Yes, that's what I thought.

> I suspect that implementing #apply:from:to:on: in Squeak is a mistake.

A possible performance improvement by a factor of 3 is not what people
would count a mistake.

> First because it'll make the code less clear.

"old" start to: stop do: [:index | aBlock value: (self at: index)]
"new" self applyTo: aBlock from: start to: stop

differences are: method name, receiver and arguments swapped.

no difference: self is typed, aBlock is typed by convention.

> Second because it's
> going to be very hard to do with the current VM and contexts,

Yes, certainly. I'd therefore attempt to have a context to which the
activation can return. 4 LOC in #commonSend, 6 LOC in #commonReturn (not
counting comments).

> VisualAge doesn't have context objects which would make this sort of
> thing easier but also means that it can't support Seaside.

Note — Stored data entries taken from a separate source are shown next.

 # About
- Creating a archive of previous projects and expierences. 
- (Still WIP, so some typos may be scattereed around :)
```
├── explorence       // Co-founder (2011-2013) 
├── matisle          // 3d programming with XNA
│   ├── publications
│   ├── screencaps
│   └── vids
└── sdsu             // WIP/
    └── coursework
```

Yes, that's what danil conjectured. Can't say much about VA St.

> Third
> because I'd need to re-implement any such primitive in Exupery.

Since Exupery either compiles or interprets, I'd suggest that it ignores
the <primitive: 164> header mark (number is fake here) and just compiles
the shadow (same as below).

> Forth
> because you'll need to implement the primitive in the debugger so you
> can still single step through do:.

Let noughty stack manipulator just ignore (primitive = 164) and step
through the shadow (even on return from some activation).

> Fifth because such a primitive will
> be harder to understand than our current do: implementation.

It is a Stream>>#next followed by a BlockContext>>#value: (with some type
checks mixed in). All that can be "reused" from the respective existing
primitives in the VM. But those who don't understand Stream>>#next and
BlockContext>>#value: would have a hard time ;-)

> And
> finally because the current implementation or even one using count:
> could be fully optimised by using full method inlining and a decent
> optimising compiler.

Same would be the case with #applyTo:from:to:, what could be a possible
difference when comparing the above snippets.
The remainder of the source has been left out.